[Opening TASK INPUT section]
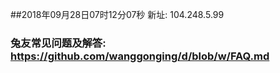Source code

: ##2018年09月28日07时12分07秒 新址: 104.248.5.99
### 兔友常见问题及解答: https://github.com/wanggonging/d/blob/w/FAQ.md
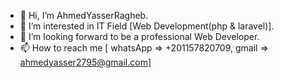 - 👋 Hi, I’m AhmedYasserRagheb.
- 👀 I’m interested in IT Field [Web Development(php & laravel)].
- 🌱 I’m looking forward to be a professional Web Developer. 
- 📫 How to reach me [ whatsApp => +201157820709, gmail => ahmedyasser2795@gmail.com]

<!---
AhmedYasserRagheb/AhmedYasserRagheb is a ✨ special ✨ repository because its `README.md` (this file) appears on your GitHub profile.
You can click the Preview link to take a look at your changes.
--->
[Closing TASK INPUT section]
**WHAT YOU WILL DO:**
Return nothing except the lines from the one containing "##2018年09月28日07时12分07秒 新址: 104.248.5.99" through the final line of the data, copied exactly. Leave out all pictures.

**OUTPUT OF THE TASK:**
: ##2018年09月28日07时12分07秒 新址: 104.248.5.99
### 兔友常见问题及解答: https://github.com/wanggonging/d/blob/w/FAQ.md
 - 👋 Hi, I’m AhmedYasserRagheb.
- 👀 I’m interested in IT Field [Web Development(php & laravel)].
- 🌱 I’m looking forward to be a professional Web Developer. 
- 📫 How to reach me [ whatsApp => +201157820709, gmail => ahmedyasser2795@gmail.com]

<!---
AhmedYasserRagheb/AhmedYasserRagheb is a ✨ special ✨ repository because its `README.md` (this file) appears on your GitHub profile.
You can click the Preview link to take a look at your changes.
--->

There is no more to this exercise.